I googled  reasons for http proxy and every link on the first page came back as https. I rest my case. Does anyone still run an http proxy and if so why?

Fog_Watch.Last edited by Fog_Watch on Mon Mar 25, 2019 9:05 am; edited 1 time in total

----------

## Hu

You can still use it for crude access control.  You can't know the specific URL, but you know the domain.  You can also use it for restricting usage, such as limiting hours of operation (so kids cannot use the Internet after bed time) or authorized users (so only approved programs can use the network; all others get "Access Denied" regardless of where they go).

----------

## Fog_Watch

Squid, as an example, is actively developed.

 *Hu wrote:*   

> You can still use it for crude access control.

 

Is access control its future? That seems a bit sad.

----------

## Jaglover

I have privoxy in my router, it helps to reduce junk.

----------

## Aiken

Just ran calamaris on mine. Over the last 3 months the byte hit rate is just over 0.3%. Putting that another way the byte miss rate these days is over 99%.

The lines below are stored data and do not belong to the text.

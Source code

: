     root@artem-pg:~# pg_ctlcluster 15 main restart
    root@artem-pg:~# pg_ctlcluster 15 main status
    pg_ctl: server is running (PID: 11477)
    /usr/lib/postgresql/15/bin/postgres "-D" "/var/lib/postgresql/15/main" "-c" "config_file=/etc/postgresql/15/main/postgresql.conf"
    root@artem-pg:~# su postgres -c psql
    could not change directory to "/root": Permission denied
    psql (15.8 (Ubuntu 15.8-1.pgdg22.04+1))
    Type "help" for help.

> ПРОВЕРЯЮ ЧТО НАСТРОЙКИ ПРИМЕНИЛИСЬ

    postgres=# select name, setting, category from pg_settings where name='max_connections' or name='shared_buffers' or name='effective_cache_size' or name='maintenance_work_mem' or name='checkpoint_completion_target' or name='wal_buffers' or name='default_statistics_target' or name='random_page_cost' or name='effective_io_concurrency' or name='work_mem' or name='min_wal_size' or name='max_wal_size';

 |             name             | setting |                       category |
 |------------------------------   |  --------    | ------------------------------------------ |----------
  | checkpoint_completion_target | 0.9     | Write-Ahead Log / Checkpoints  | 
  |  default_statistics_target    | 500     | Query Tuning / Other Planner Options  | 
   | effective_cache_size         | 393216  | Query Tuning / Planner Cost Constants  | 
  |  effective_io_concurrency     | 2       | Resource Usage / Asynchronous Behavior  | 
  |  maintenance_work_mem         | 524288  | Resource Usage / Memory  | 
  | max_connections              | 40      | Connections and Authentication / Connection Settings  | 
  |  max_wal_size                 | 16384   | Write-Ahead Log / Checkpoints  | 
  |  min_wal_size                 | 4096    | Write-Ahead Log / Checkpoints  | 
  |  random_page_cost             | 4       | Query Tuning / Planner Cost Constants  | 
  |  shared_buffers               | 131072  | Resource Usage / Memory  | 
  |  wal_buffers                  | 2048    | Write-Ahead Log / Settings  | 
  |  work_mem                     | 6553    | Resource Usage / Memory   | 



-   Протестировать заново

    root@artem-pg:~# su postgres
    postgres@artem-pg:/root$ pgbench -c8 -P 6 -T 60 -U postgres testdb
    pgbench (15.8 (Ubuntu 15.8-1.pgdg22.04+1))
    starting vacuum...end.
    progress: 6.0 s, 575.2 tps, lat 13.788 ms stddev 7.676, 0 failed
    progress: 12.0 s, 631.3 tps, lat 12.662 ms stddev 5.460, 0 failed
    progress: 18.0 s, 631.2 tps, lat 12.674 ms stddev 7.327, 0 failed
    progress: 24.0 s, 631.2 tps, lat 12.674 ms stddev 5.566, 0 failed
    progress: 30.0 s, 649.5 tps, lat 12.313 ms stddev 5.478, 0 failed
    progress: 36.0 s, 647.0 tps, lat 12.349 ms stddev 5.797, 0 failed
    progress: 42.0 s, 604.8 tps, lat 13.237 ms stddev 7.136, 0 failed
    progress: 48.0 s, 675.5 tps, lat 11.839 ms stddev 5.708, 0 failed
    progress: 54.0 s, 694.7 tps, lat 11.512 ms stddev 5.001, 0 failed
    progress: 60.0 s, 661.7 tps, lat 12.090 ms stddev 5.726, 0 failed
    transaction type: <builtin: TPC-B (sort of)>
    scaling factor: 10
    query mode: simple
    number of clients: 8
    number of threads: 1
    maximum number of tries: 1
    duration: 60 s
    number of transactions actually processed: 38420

I started mine in the 90's when on dialup and had a byte hit rate at least 35%. Having pictures from web sites coming from a machine in the same building vs over dial up was marvellous. Around 2000 I threw together a simple redirector for squid that I used to block domains and auto block sub domains of those domains The drop in hit rate seems to correspond with the increase in https. The effectiveness of the redirector as a filter has also been reduced at the same time.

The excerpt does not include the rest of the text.